Principle:Microsoft DeepSpeedExamples SuperOffload Environment
Metadata
| Field | Value |
|---|---|
| Page Type | Principle |
| Title | SuperOffload_Environment |
| Repository | Microsoft/DeepSpeedExamples |
| Sources | Doc: DeepSpeed https://www.deepspeed.ai/tutorials/zero-offloading/ ; Blog: SuperOffload https://github.com/microsoft/DeepSpeedExamples/tree/master/training/DeepSpeed-SuperOffload |
| Domains | Infrastructure, Distributed_Training |
| Status | Active |
| Related Implementation | Implementation:Microsoft_DeepSpeedExamples_Launch_Scripts_SuperOffload |
Overview
A deployment methodology for configuring CPU-offloaded distributed training to fine-tune large models (8B-70B+) on limited GPU hardware.
Description
SuperOffload uses ZeRO Stage 3 with CPU offloading for both parameters and optimizer states. It is an optimized CPU offloading engine designed for full-parameter training on emerging "Superchips" such as NVIDIA GH200 / GB200 and AMD MI300A, which provide very high CPU-to-GPU bandwidth. The core environment setup involves:
- ZeRO Stage 3 configuration -- All model parameters, gradients, and optimizer states are partitioned across available GPUs, with CPU RAM serving as overflow storage.
- NUMA binding via
--bind_cores_to_rank-- Ensures optimal CPU-GPU affinity so that each GPU is paired with the CPU directly associated with it.

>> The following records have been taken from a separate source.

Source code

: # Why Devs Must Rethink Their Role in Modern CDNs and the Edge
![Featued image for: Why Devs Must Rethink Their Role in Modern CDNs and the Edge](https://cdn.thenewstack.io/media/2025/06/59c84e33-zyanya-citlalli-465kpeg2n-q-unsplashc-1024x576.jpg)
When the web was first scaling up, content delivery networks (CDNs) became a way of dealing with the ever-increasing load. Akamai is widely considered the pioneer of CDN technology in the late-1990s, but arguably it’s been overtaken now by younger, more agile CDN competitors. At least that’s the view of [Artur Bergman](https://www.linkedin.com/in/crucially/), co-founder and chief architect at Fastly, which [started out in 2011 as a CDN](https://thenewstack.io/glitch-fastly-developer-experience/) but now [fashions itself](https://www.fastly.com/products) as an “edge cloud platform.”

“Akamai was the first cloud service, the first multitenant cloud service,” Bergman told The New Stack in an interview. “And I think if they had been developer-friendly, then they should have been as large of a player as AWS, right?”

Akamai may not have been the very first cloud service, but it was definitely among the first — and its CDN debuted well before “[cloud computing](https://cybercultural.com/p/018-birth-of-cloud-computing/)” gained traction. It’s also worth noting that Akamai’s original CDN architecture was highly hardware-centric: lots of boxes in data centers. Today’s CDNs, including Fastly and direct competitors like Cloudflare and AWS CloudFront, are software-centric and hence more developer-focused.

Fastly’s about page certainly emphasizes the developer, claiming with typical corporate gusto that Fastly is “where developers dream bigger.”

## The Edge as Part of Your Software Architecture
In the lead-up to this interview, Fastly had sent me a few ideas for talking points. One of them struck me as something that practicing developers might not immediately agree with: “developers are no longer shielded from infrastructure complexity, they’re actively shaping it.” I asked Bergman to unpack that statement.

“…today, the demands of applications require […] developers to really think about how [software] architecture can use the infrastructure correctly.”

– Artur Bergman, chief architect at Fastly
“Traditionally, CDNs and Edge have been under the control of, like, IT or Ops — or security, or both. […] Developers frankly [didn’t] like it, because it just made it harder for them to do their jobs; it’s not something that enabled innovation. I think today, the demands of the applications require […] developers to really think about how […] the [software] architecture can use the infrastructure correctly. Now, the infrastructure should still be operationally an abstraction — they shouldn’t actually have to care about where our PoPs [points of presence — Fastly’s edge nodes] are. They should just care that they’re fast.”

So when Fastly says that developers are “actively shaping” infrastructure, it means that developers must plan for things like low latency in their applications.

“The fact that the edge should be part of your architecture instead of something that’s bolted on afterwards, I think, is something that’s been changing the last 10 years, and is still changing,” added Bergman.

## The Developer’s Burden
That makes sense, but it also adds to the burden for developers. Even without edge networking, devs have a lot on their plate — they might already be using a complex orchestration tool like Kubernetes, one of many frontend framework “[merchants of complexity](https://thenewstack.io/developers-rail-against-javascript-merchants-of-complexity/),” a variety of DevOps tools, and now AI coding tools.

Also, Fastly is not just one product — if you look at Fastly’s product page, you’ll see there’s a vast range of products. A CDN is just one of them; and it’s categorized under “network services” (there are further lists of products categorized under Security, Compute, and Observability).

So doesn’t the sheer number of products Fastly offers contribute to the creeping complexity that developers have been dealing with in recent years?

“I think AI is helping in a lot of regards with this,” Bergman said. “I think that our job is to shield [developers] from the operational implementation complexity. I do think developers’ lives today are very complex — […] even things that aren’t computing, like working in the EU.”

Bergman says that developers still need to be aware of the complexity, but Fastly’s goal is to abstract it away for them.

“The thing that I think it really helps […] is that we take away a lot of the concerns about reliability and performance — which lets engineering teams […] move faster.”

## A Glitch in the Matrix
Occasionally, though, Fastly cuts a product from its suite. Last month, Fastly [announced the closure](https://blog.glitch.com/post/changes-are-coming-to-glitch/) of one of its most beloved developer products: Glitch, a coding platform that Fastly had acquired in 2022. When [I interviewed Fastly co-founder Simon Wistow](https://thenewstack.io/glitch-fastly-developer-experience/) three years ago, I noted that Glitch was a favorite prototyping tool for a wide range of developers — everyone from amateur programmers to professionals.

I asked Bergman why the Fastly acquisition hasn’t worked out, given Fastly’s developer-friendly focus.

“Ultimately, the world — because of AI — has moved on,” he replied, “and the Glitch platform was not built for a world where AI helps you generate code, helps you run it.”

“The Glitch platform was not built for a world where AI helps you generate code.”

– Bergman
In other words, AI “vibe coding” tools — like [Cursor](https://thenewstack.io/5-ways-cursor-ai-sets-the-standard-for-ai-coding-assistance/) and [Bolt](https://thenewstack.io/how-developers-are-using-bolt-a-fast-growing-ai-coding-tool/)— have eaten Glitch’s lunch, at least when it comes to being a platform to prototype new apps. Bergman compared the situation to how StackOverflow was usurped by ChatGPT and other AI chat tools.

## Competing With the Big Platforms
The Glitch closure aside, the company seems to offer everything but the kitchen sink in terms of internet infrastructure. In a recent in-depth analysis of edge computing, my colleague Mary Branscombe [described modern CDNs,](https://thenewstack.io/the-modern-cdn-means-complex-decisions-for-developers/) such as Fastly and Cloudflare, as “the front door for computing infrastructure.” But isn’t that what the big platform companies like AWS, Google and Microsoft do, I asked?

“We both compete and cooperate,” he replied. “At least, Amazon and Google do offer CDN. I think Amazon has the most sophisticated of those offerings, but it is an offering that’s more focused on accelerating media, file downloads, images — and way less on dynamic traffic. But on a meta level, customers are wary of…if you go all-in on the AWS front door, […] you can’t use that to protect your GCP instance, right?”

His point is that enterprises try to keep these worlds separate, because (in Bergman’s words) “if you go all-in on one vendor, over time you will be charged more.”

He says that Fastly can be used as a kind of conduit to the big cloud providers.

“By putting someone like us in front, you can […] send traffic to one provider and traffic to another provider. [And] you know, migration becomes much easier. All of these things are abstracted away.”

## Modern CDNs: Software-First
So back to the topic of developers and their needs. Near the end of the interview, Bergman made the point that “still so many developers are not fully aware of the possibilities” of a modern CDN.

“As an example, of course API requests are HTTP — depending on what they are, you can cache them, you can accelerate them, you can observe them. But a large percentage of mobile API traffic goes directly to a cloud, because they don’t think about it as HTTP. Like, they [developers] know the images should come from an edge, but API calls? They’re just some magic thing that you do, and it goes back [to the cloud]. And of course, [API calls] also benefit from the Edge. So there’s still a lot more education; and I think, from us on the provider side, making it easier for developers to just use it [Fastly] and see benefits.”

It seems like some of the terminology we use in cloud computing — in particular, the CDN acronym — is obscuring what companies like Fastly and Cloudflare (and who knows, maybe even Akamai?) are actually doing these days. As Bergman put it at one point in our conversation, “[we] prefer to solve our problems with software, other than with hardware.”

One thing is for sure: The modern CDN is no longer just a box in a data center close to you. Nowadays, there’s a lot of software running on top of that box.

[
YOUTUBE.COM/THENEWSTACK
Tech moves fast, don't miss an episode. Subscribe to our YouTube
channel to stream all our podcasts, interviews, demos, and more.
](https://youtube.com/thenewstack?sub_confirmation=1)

This improves bandwidth and throughput. - Shell scripts for per-model settings -- Each model variant has a dedicated launch script that configures learning rate, batch size, sequence length, activation checkpointing, and the DeepSpeed JSON config inline.
- SuperOffload-specific config flags -- The
super_offloadandcpuadam_cores_perckeys in the DeepSpeed JSON enable the optimized offloading engine and control what percentage of CPU cores are allocated for the CPUAdam optimizer.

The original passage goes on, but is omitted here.